Powerfully synthesizing major currents in the field, this book addresses the issue of inequality across American politics and society, using race as a lens for the exploration of major themes in American history. It considers the concept of race as a social construction, against the background of the historical struggles for fairness
in a society based on the framework of democracy, whose principle is that majority's consent be necessary for the fulfillment of justice.
Foregrounding problems of race, capital, and political economy, it particularly examines the connections between race and class, the relationship of slavery and national politics, and the distinctive intellectual framework that Americans have developed to discuss race.

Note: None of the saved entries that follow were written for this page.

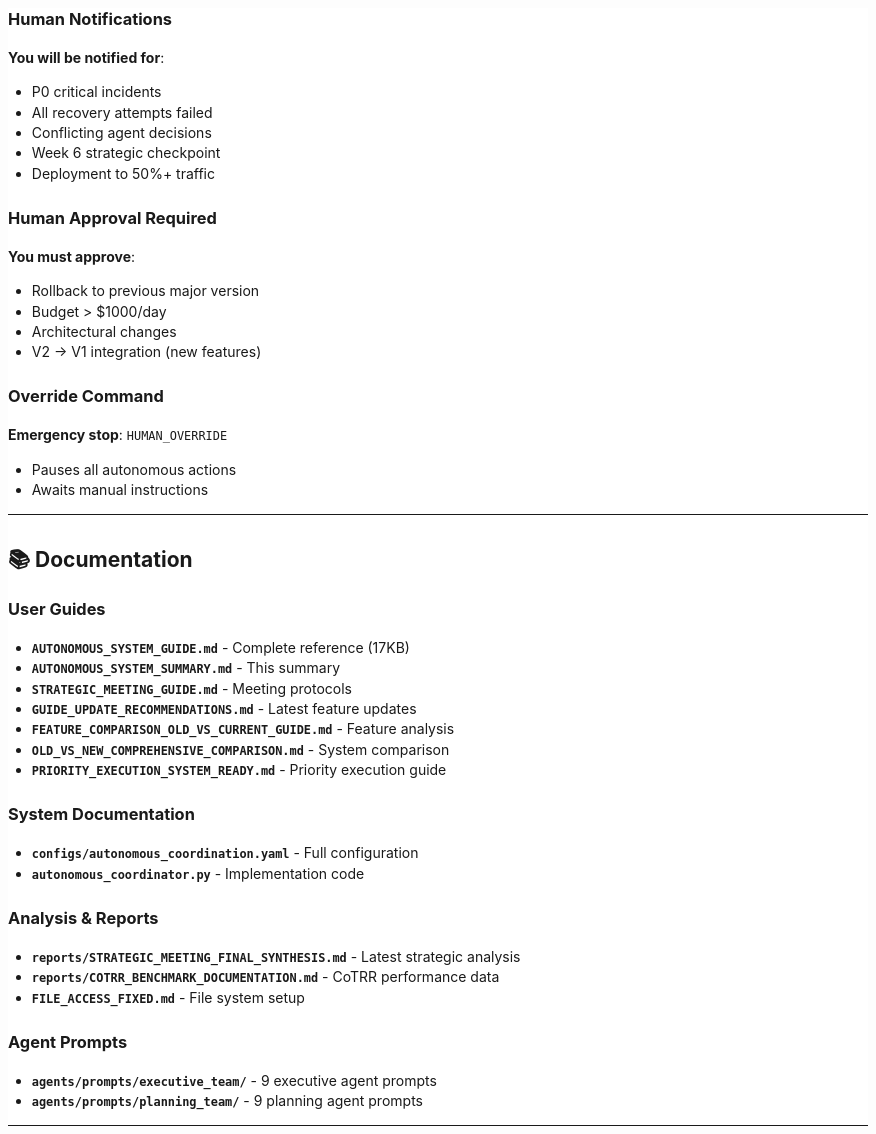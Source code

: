 ### Human Notifications

**You will be notified for**:
- P0 critical incidents
- All recovery attempts failed
- Conflicting agent decisions
- Week 6 strategic checkpoint
- Deployment to 50%+ traffic

### Human Approval Required

**You must approve**:
- Rollback to previous major version
- Budget > $1000/day
- Architectural changes
- V2 → V1 integration (new features)

### Override Command

**Emergency stop**: `HUMAN_OVERRIDE`
- Pauses all autonomous actions
- Awaits manual instructions

---

## 📚 Documentation

### User Guides
- **`AUTONOMOUS_SYSTEM_GUIDE.md`** - Complete reference (17KB)
- **`AUTONOMOUS_SYSTEM_SUMMARY.md`** - This summary
- **`STRATEGIC_MEETING_GUIDE.md`** - Meeting protocols
- **`GUIDE_UPDATE_RECOMMENDATIONS.md`** - Latest feature updates
- **`FEATURE_COMPARISON_OLD_VS_CURRENT_GUIDE.md`** - Feature analysis
- **`OLD_VS_NEW_COMPREHENSIVE_COMPARISON.md`** - System comparison
- **`PRIORITY_EXECUTION_SYSTEM_READY.md`** - Priority execution guide

### System Documentation
- **`configs/autonomous_coordination.yaml`** - Full configuration
- **`autonomous_coordinator.py`** - Implementation code

### Analysis & Reports
- **`reports/STRATEGIC_MEETING_FINAL_SYNTHESIS.md`** - Latest strategic analysis
- **`reports/COTRR_BENCHMARK_DOCUMENTATION.md`** - CoTRR performance data
- **`FILE_ACCESS_FIXED.md`** - File system setup

### Agent Prompts
- **`agents/prompts/executive_team/`** - 9 executive agent prompts
- **`agents/prompts/planning_team/`** - 9 planning agent prompts

---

Offering a detailed account of civil rights legislation, an overview of immigration law and policy, and comprehensive overviews of debates about affirmative action, immigration, and the causes and solutions to racialized urban poverty, this book emphasizes what is distinctive about the United States and offers a unique comparative framework for thinking about America's racial past. It discusses American history from the early history of enslavement, nineteenth-century labor and politics to the modern debate about affirmative action and rights, combining secondary literature as well as original research. Based on one hundred interviews with (ex-)activists in the 1990s and the 2000s, it situates American understandings of race in both the history of science and in current scientific and social scientific research about race as a social construction.
The title introduces important dimensions of civil rights and black power history, with close attention to public policy.